For the Member of Parliament (MP) for Okaikoi Central, Patrick Boamah, who presented a statement on the floor of the house to mark the day, he said: “It is incumbent on the nation to improve on its disaster management efforts and also resource entities tasked with such responsibilities [to forestall any disasters].”

However, government is confident a disaster of such huge magnitude will not befall the country again. According to Deputy Local Government Minister, Emmanuel Agyekum, government has constructed enough drains to ensure steady flow of water during the rains. He told Class FM’s parliamentary correspondent Ekow Annan that he “thinks the city authorities are doing very well”.

“It could happen that there are few things to be done but generally it has been good. I strongly believe that we will not have such an experience again,” Mr Boamah added.
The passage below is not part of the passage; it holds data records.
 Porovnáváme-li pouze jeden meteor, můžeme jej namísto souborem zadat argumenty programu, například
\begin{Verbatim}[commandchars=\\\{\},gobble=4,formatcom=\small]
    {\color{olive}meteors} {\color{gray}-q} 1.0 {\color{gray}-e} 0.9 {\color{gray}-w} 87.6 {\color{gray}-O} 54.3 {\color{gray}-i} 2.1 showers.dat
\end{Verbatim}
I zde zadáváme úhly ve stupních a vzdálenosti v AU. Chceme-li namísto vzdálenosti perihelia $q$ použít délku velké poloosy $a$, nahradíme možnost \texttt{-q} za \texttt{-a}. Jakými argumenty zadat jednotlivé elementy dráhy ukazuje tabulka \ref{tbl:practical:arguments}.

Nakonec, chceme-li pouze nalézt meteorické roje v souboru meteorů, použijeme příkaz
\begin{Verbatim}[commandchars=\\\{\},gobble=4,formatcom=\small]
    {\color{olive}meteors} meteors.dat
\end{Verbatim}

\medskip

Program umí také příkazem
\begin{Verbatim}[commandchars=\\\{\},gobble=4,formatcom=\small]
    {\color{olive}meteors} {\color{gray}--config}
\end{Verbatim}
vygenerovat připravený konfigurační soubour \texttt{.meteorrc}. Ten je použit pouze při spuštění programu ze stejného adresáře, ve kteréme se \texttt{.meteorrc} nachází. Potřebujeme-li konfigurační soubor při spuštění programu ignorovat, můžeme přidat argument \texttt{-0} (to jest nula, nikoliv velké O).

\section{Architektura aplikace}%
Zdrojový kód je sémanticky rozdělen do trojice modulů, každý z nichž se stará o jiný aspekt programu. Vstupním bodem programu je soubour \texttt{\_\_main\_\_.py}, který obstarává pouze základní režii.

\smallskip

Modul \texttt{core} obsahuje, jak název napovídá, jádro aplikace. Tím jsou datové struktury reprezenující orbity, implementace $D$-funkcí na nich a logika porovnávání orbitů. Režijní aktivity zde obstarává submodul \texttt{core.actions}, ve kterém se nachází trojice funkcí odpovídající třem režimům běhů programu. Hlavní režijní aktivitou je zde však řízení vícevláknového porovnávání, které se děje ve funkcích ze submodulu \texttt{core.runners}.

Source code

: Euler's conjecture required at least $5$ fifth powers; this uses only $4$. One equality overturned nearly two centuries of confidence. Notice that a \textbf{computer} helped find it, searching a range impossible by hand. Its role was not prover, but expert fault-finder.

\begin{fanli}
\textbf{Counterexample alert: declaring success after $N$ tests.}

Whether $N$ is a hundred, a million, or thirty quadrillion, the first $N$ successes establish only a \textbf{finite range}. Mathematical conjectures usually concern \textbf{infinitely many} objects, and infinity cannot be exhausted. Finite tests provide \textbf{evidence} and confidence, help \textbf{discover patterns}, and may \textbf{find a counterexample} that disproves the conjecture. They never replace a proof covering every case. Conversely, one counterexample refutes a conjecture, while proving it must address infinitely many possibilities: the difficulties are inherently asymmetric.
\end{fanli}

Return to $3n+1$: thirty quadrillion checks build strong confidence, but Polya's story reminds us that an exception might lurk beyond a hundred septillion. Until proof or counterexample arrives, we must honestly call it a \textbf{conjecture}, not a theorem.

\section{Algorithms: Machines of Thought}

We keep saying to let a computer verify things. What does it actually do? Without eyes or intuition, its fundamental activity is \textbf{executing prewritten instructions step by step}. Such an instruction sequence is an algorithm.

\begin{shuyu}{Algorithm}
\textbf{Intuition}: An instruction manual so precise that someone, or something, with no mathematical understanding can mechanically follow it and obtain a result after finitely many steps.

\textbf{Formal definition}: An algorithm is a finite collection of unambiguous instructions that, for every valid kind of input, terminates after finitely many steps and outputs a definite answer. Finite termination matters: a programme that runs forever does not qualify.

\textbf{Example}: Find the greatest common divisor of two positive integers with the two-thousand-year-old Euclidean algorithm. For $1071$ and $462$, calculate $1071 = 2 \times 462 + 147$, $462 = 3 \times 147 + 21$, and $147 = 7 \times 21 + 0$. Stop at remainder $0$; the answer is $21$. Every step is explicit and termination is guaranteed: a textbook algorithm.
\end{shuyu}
But MP for Tano North Freda Prempeh was not convinced about government’s efforts. Sharing her near-death personal experience at the Kwame Nkrumah Circle last year, she challenged the authorities to double their efforts towards addressing the perennial flooding associated with the rainy season experienced in the country.

“I went to [Kwame Nkrumah] Circle yesterday [June 2] to find out if we have been able to do something, but, Mr Speaker, the gutters are still choked. The gutters are not being desilted. What lessons have we really learnt from this disaster?” she asked.

“We are not constructing primary and secondary drains, we are not constructing storm drains and even peripheral drains, we are not doing. What is the guarantee that this thing [flood disaster] will not happen again?

“Today, if it rains as it did last year I am sure we will face a similar disaster. June 3, I was going to my constituency and when we got to the VIP station around [Kwame Nkrumah] Circle, it started raining heavily, so we had to park and wait. I insisted that we go and park at the filling station where the incident occurred but my driver, for once, said no. He said we should park at the VIP terminal. After some hours I insisted that we should continue the journey but he was adamant. When he was just about to start the car four of the VIP buses blocked the way so we could not manoeuvre to exit. It was raining heavily and the water was up to the mirror level and we could not do anything. He gathered courage and broke the glass, swarm to the other side, and called some of the other drivers to help me swim to a safer place. I just thank God that we did not go and park at the Goil Filling Station that day,” she added.

A solemn ceremony in remembrance of the persons that perished was held at the Rev. Ernest Bruce Memorial Methodist Church at Adabraka in Accra near the Kwame Nkrumah Circle.

President John Dramani Mahama also led government officials in a wreath-laying ceremony at the site where the disaster occurred.